**EXERCISE GOAL:** Gather all lines in the entries below that include the word "trong".

**RECORDS TO PROCESS:**

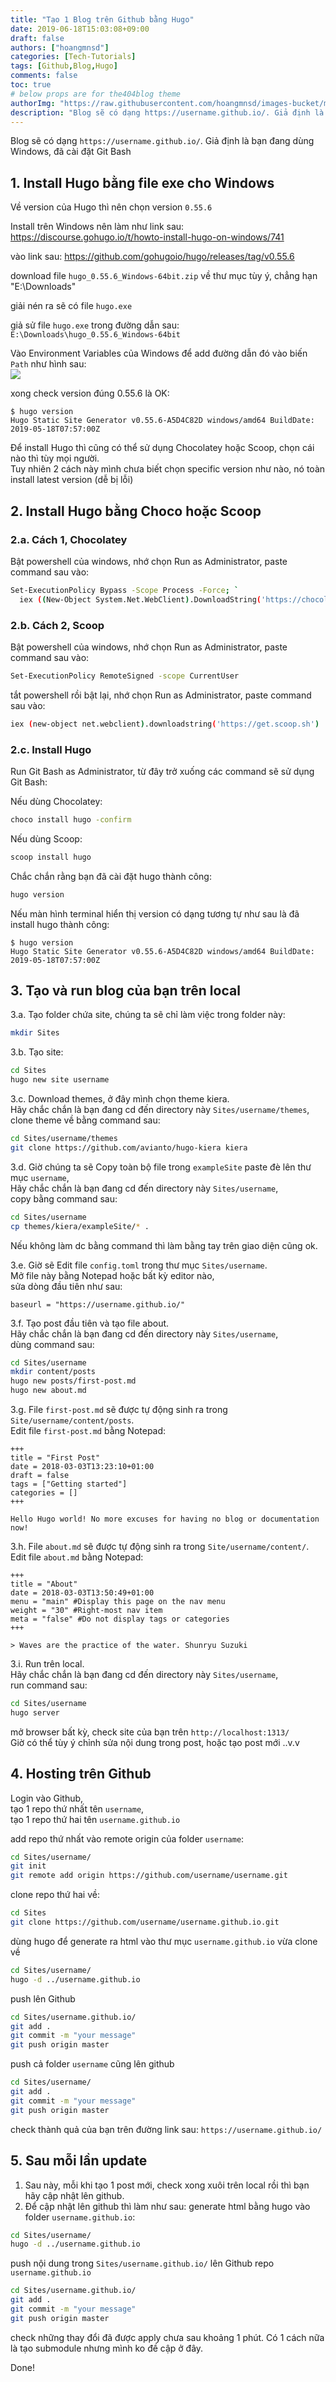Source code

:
 ```yaml
---
title: "Tạo 1 Blog trên Github bằng Hugo"
date: 2019-06-18T15:03:08+09:00
draft: false
authors: ["hoangmnsd"]
categories: [Tech-Tutorials]
tags: [Github,Blog,Hugo]
comments: false
toc: true
# below props are for the404blog theme
authorImg: "https://raw.githubusercontent.com/hoangmnsd/images-bucket/master/static/images/hoangmsnd-avatar001.jpg"
description: "Blog sẽ có dạng https://username.github.io/. Giả định là bạn đang dùng Windows, đã cài đặt Git Bash."
---
```

Blog sẽ có dạng ```https://username.github.io/```.
Giả định là bạn đang dùng Windows, đã cài đặt Git Bash

## 1. Install Hugo bằng file exe cho Windows

Về version của Hugo thì nên chọn version `0.55.6`  

Install trên Windows nên làm như link sau: https://discourse.gohugo.io/t/howto-install-hugo-on-windows/741

vào link sau: https://github.com/gohugoio/hugo/releases/tag/v0.55.6

download file `hugo_0.55.6_Windows-64bit.zip` về thư mục tùy ý, chẳng hạn "E:\Downloads\"

giải nén ra sẽ có file `hugo.exe`

giả sử file `hugo.exe` trong đường dẫn sau: `E:\Downloads\hugo_0.55.6_Windows-64bit`

Vào Environment Variables của Windows để add đường dẫn đó vào biến `Path` như hình sau:  
![](https://raw.githubusercontent.com/hoangmnsd/images-bucket/master/static/images/hugo-for-windows-v0-55-6.jpg)

xong check version đúng 0.55.6 là OK:  
```
$ hugo version
Hugo Static Site Generator v0.55.6-A5D4C82D windows/amd64 BuildDate: 2019-05-18T07:57:00Z
```

Để install Hugo thì cũng có thể sử dụng Chocolatey hoặc Scoop, chọn cái nào thì tùy mọi người.   
Tuy nhiên 2 cách này mình chưa biết chọn specific version như nào, nó toàn install latest version (dễ bị lỗi)

## 2. Install Hugo bằng Choco hoặc Scoop

### 2.a. Cách 1, Chocolatey

Bật powershell của windows, nhớ chọn Run as Administrator, paste command sau vào:  
```sh
Set-ExecutionPolicy Bypass -Scope Process -Force; `
  iex ((New-Object System.Net.WebClient).DownloadString('https://chocolatey.org/install.ps1'))
```
### 2.b. Cách 2, Scoop

Bật powershell của windows, nhớ chọn Run as Administrator, paste command sau vào:  
```sh
Set-ExecutionPolicy RemoteSigned -scope CurrentUser
```

tắt powershell rồi bật lại, nhớ chọn Run as Administrator, paste command sau vào:  
```sh
iex (new-object net.webclient).downloadstring('https://get.scoop.sh')
```
### 2.c. Install Hugo 

Run Git Bash as Administrator, từ đây trở xuống các command sẽ sử dụng Git Bash:  

Nếu dùng Chocolatey:  
```sh
choco install hugo -confirm
```

Nếu dùng Scoop:  
```sh
scoop install hugo
```
Chắc chắn rằng bạn đã cài đặt hugo thành công:  
```sh
hugo version
```
Nếu màn hình terminal hiển thị version có dạng tương tự như sau là đã install hugo thành công:  
```
$ hugo version
Hugo Static Site Generator v0.55.6-A5D4C82D windows/amd64 BuildDate: 2019-05-18T07:57:00Z
```

## 3. Tạo và run blog của bạn trên local

3.a. Tạo folder chứa site, chúng ta sẽ chỉ làm việc trong folder này:  
```sh
mkdir Sites
```
3.b. Tạo site:  
```sh
cd Sites
hugo new site username
```
3.c. Download themes, ở đây mình chọn theme kiera.  
Hãy chắc chắn là bạn đang cd đến directory này `Sites/username/themes`,
clone theme về bằng command sau:
```sh
cd Sites/username/themes
git clone https://github.com/avianto/hugo-kiera kiera
```
3.d. Giờ chúng ta sẽ Copy toàn bộ file trong `exampleSite` paste đè lên thư mục `username`,  
Hãy chắc chắn là bạn đang cd đến directory này `Sites/username`,  
copy bằng command sau:
```sh
cd Sites/username
cp themes/kiera/exampleSite/* .
```
Nếu không làm dc bằng command thì làm bằng tay trên giao diện cũng ok.

3.e. Giờ sẽ Edit file `config.toml` trong thư mục `Sites/username`.  
Mở file này bằng Notepad hoặc bất kỳ editor nào,  
sửa dòng đầu tiên như sau:
```
baseurl = "https://username.github.io/"
```

3.f. Tạo post đầu tiên và tạo file about.  
Hãy chắc chắn là bạn đang cd đến directory này `Sites/username`,  
dùng command sau:  
```sh
cd Sites/username
mkdir content/posts
hugo new posts/first-post.md
hugo new about.md
```

3.g. File `first-post.md` sẽ được tự động sinh ra trong `Site/username/content/posts`.  
Edit file `first-post.md` bằng Notepad:  
```
+++
title = "First Post"
date = 2018-03-03T13:23:10+01:00
draft = false
tags = ["Getting started"]
categories = []
+++

Hello Hugo world! No more excuses for having no blog or documentation now!
```
3.h. File `about.md` sẽ được tự động sinh ra trong `Site/username/content/`.   
Edit file `about.md` bằng Notepad:
```
+++
title = "About"
date = 2018-03-03T13:50:49+01:00
menu = "main" #Display this page on the nav menu
weight = "30" #Right-most nav item
meta = "false" #Do not display tags or categories
+++

> Waves are the practice of the water. Shunryu Suzuki
```
3.i. Run trên local.  
Hãy chắc chắn là bạn đang cd đến directory này `Sites/username`,  
run command sau:  
```sh
cd Sites/username
hugo server
```
mở browser bất kỳ, check site của bạn trên `http://localhost:1313/`  
Giờ có thể tùy ý chỉnh sửa nội dung trong post, hoặc tạo post mới ..v.v

## 4. Hosting trên Github
Login vào Github,  
tạo 1 repo thứ nhất tên `username`,  
tạo 1 repo thứ hai tên `username.github.io`

add repo thứ nhất vào remote origin của folder `username`:  
```sh
cd Sites/username/
git init
git remote add origin https://github.com/username/username.git
```

clone repo thứ hai về:  
```sh
cd Sites
git clone https://github.com/username/username.github.io.git
```

dùng hugo để generate ra html vào thư mục `username.github.io` vừa clone về
```sh
cd Sites/username/
hugo -d ../username.github.io
```

push lên Github
```sh
cd Sites/username.github.io/
git add .
git commit -m "your message"
git push origin master
```

push cả folder `username` cũng lên github
```sh
cd Sites/username/
git add .
git commit -m "your message"
git push origin master
```
check thành quả của bạn trên đường link sau: `https://username.github.io/`

## 5. Sau mỗi lần update
1. Sau này, mỗi khi tạo 1 post mới, check xong xuôi trên local rồi thì bạn hãy cập nhật lên github.  
2. Để cập nhật lên github thì làm như sau:
generate html bằng hugo vào folder `username.github.io`:
```sh
cd Sites/username/
hugo -d ../username.github.io
```

push nội dung trong `Sites/username.github.io/` lên Github repo `username.github.io`
```sh
cd Sites/username.github.io/
git add .
git commit -m "your message"
git push origin master
```

check những thay đổi đã được apply chưa sau khoảng 1 phút.
Có 1 cách nữa là tạo submodule nhưng mình ko đề cập ở đây.

Done!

**EXERCISE RESULT:**
giả sử file `hugo.exe` trong đường dẫn sau: `E:\Downloads\hugo_0.55.6_Windows-64bit`
3.a. Tạo folder chứa site, chúng ta sẽ chỉ làm việc trong folder này:  
3.d. Giờ chúng ta sẽ Copy toàn bộ file trong `exampleSite` paste đè lên thư mục `username`,  
3.e. Giờ sẽ Edit file `config.toml` trong thư mục `Sites/username`.  
3.g. File `first-post.md` sẽ được tự động sinh ra trong `Site/username/content/posts`.  
3.h. File `about.md` sẽ được tự động sinh ra trong `Site/username/content/`.   
Giờ có thể tùy ý chỉnh sửa nội dung trong post, hoặc tạo post mới ..v.v
push nội dung trong `Sites/username.github.io/` lên Github repo `username.github.io`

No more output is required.